++++ Data

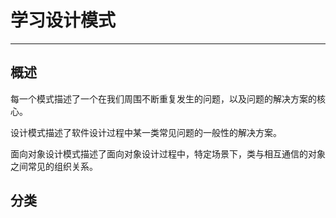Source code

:# 学习设计模式
***
## 概述
每一个模式描述了一个在我们周围不断重复发生的问题，以及问题的解决方案的核心。

设计模式描述了软件设计过程中某一类常见问题的一般性的解决方案。

面向对象设计模式描述了面向对象设计过程中，特定场景下，类与相互通信的对象之间常见的组织关系。

## 分类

++++++++

◆ **What is needed**: The line containing "面向对象设计模式描述了面向对" and all lines after it, to the end of the records, are to be output exactly and alone.

◆ **Result of the exercise**:
面向对象设计模式描述了面向对象设计过程中，特定场景下，类与相互通信的对象之间常见的组织关系。

## 分类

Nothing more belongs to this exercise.